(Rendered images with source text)
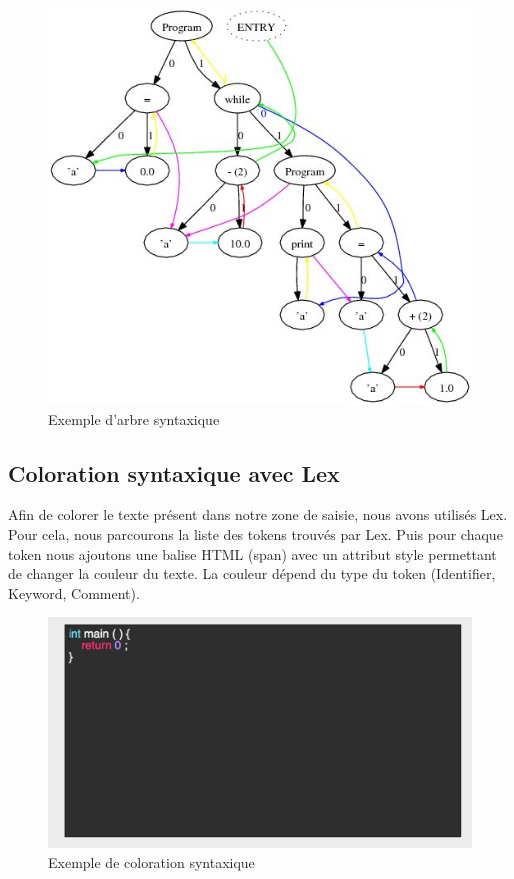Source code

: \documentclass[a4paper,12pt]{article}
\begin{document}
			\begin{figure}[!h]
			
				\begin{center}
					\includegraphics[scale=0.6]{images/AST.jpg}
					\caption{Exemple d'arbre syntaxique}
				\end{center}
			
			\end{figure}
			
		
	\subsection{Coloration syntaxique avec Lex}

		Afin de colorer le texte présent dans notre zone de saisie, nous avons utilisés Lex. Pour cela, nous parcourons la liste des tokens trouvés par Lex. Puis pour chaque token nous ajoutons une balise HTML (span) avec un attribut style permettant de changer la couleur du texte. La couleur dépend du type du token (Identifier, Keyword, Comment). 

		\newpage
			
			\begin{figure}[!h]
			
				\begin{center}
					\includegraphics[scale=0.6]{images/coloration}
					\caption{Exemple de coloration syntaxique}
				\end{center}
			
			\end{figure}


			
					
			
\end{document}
* * *
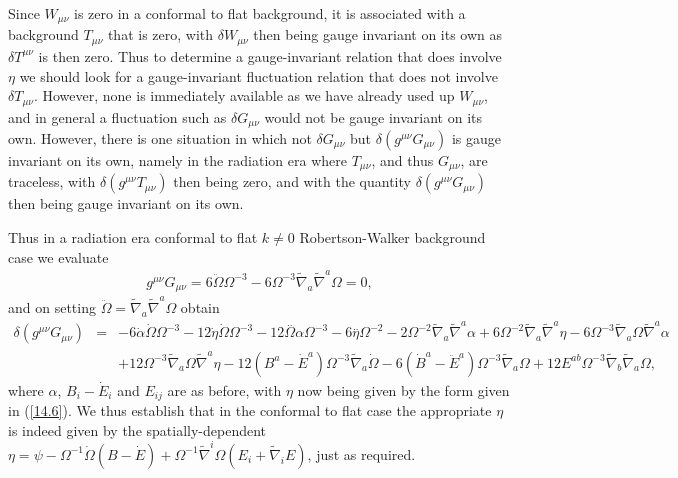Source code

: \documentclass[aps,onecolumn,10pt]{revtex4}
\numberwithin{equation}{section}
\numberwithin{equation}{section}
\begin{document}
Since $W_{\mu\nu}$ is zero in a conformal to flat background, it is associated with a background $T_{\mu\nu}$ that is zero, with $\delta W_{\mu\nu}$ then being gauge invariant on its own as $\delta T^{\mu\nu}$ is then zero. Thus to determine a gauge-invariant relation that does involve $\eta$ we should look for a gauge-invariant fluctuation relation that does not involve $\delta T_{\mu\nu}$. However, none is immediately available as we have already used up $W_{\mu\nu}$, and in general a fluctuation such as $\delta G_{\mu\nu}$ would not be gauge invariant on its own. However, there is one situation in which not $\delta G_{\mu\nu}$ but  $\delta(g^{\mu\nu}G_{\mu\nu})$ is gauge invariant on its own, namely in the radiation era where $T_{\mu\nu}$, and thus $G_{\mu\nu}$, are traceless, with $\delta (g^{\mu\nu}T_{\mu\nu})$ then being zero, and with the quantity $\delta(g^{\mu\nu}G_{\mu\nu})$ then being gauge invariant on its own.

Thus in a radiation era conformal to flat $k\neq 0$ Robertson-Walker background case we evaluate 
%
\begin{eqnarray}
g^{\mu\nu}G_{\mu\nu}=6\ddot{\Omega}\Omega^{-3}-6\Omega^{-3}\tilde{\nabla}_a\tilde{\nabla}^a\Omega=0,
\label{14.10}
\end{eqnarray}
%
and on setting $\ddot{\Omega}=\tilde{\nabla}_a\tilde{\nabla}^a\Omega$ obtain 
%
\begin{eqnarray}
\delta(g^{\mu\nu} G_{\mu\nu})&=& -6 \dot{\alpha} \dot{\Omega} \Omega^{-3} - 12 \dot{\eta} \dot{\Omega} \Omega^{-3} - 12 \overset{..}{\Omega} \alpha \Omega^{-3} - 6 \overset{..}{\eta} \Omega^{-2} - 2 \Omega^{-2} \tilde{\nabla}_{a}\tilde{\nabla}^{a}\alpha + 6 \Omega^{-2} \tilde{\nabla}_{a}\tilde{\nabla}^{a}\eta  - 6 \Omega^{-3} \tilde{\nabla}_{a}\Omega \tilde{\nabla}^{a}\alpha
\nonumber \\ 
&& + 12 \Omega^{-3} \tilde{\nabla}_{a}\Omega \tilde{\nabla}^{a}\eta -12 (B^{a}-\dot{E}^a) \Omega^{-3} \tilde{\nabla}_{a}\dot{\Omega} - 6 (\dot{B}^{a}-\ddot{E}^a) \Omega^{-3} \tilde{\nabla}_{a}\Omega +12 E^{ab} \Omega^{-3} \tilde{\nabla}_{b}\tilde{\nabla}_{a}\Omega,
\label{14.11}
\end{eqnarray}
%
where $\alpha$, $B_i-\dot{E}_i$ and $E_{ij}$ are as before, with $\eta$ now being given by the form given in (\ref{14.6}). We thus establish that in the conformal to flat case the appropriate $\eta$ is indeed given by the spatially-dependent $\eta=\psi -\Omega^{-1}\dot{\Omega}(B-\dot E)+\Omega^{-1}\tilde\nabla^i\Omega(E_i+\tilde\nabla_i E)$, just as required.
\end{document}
---
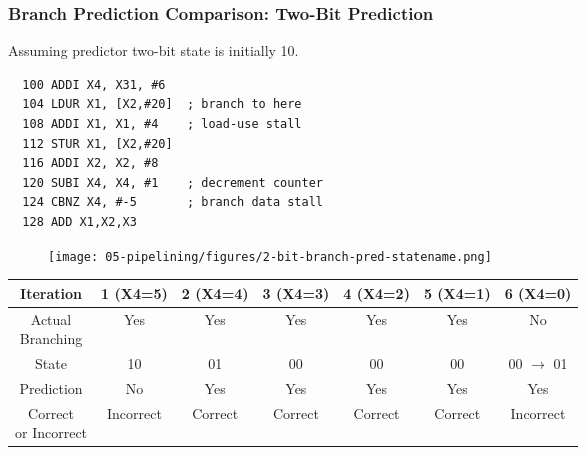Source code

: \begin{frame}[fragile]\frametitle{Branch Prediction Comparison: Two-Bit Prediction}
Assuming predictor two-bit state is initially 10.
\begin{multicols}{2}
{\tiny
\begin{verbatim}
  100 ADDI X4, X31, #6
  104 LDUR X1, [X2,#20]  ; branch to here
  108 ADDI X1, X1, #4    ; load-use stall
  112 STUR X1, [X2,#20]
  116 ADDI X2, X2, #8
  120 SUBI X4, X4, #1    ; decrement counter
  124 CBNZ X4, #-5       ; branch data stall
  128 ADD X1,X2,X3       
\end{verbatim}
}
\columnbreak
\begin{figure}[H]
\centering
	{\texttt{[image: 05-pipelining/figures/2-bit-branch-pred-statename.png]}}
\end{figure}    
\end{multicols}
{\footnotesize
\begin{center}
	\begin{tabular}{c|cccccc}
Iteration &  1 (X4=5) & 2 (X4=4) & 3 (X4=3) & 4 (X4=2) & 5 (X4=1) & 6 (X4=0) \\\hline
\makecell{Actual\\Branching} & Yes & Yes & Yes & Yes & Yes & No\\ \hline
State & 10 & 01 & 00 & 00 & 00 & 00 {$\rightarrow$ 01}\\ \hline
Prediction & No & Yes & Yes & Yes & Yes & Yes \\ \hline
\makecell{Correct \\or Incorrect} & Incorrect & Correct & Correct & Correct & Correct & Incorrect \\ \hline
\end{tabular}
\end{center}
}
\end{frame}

EXERCISE OBJECTIVE:
State how many lines above contain the word "Prediction", and nothing more.

EXPECTED ANSWER:
2